= Beginning of Section =

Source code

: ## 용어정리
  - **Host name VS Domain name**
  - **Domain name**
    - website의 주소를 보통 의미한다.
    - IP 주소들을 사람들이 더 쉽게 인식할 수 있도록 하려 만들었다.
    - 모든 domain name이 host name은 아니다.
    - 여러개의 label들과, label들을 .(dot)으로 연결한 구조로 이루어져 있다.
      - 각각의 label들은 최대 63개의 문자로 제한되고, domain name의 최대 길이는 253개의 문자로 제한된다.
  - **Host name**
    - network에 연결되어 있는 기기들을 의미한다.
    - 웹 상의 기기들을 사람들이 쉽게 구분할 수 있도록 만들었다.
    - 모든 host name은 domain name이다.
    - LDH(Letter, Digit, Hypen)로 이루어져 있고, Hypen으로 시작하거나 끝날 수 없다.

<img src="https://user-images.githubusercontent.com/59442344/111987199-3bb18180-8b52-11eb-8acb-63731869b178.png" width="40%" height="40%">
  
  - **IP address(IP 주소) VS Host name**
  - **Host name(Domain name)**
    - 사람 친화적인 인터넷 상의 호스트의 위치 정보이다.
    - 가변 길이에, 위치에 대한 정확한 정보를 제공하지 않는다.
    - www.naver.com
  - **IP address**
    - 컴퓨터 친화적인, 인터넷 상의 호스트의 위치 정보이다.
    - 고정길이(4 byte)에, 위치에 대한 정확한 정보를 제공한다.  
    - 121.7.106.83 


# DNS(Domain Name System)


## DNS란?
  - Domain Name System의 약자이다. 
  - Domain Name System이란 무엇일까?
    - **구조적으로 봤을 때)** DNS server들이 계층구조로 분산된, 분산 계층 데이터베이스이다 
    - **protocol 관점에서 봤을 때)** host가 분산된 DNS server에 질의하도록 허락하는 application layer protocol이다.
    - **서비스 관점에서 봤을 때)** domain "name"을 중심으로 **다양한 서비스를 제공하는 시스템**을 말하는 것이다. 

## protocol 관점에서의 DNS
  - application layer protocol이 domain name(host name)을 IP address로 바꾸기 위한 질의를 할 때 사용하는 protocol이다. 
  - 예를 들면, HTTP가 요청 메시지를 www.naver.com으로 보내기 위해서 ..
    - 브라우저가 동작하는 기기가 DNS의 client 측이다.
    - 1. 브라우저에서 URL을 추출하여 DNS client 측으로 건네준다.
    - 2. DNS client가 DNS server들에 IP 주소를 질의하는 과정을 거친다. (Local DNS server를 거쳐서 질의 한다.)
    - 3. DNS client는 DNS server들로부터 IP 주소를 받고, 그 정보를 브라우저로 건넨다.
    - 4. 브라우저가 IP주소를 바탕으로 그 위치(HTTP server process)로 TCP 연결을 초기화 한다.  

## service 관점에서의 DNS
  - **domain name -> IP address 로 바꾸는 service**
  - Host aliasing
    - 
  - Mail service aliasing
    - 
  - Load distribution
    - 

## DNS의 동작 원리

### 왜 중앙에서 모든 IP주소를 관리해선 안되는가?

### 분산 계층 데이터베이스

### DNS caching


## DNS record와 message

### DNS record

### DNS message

= End of Section =

**Your instructions**
Give the records back in full, word for word.

**Final answer**
Source code

: ## 용어정리
  - **Host name VS Domain name**
  - **Domain name**
    - website의 주소를 보통 의미한다.
    - IP 주소들을 사람들이 더 쉽게 인식할 수 있도록 하려 만들었다.
    - 모든 domain name이 host name은 아니다.
    - 여러개의 label들과, label들을 .(dot)으로 연결한 구조로 이루어져 있다.
      - 각각의 label들은 최대 63개의 문자로 제한되고, domain name의 최대 길이는 253개의 문자로 제한된다.
  - **Host name**
    - network에 연결되어 있는 기기들을 의미한다.
    - 웹 상의 기기들을 사람들이 쉽게 구분할 수 있도록 만들었다.
    - 모든 host name은 domain name이다.
    - LDH(Letter, Digit, Hypen)로 이루어져 있고, Hypen으로 시작하거나 끝날 수 없다.

<img src="https://user-images.githubusercontent.com/59442344/111987199-3bb18180-8b52-11eb-8acb-63731869b178.png" width="40%" height="40%">
  
  - **IP address(IP 주소) VS Host name**
  - **Host name(Domain name)**
    - 사람 친화적인 인터넷 상의 호스트의 위치 정보이다.
    - 가변 길이에, 위치에 대한 정확한 정보를 제공하지 않는다.
    - www.naver.com
  - **IP address**
    - 컴퓨터 친화적인, 인터넷 상의 호스트의 위치 정보이다.
    - 고정길이(4 byte)에, 위치에 대한 정확한 정보를 제공한다.  
    - 121.7.106.83 


# DNS(Domain Name System)


## DNS란?
  - Domain Name System의 약자이다. 
  - Domain Name System이란 무엇일까?
    - **구조적으로 봤을 때)** DNS server들이 계층구조로 분산된, 분산 계층 데이터베이스이다 
    - **protocol 관점에서 봤을 때)** host가 분산된 DNS server에 질의하도록 허락하는 application layer protocol이다.
    - **서비스 관점에서 봤을 때)** domain "name"을 중심으로 **다양한 서비스를 제공하는 시스템**을 말하는 것이다. 

## protocol 관점에서의 DNS
  - application layer protocol이 domain name(host name)을 IP address로 바꾸기 위한 질의를 할 때 사용하는 protocol이다. 
  - 예를 들면, HTTP가 요청 메시지를 www.naver.com으로 보내기 위해서 ..
    - 브라우저가 동작하는 기기가 DNS의 client 측이다.
    - 1. 브라우저에서 URL을 추출하여 DNS client 측으로 건네준다.
    - 2. DNS client가 DNS server들에 IP 주소를 질의하는 과정을 거친다. (Local DNS server를 거쳐서 질의 한다.)
    - 3. DNS client는 DNS server들로부터 IP 주소를 받고, 그 정보를 브라우저로 건넨다.
    - 4. 브라우저가 IP주소를 바탕으로 그 위치(HTTP server process)로 TCP 연결을 초기화 한다.  

## service 관점에서의 DNS
  - **domain name -> IP address 로 바꾸는 service**
  - Host aliasing
    - 
  - Mail service aliasing
    - 
  - Load distribution
    - 

## DNS의 동작 원리

### 왜 중앙에서 모든 IP주소를 관리해선 안되는가?

### 분산 계층 데이터베이스

### DNS caching


## DNS record와 message

### DNS record

### DNS message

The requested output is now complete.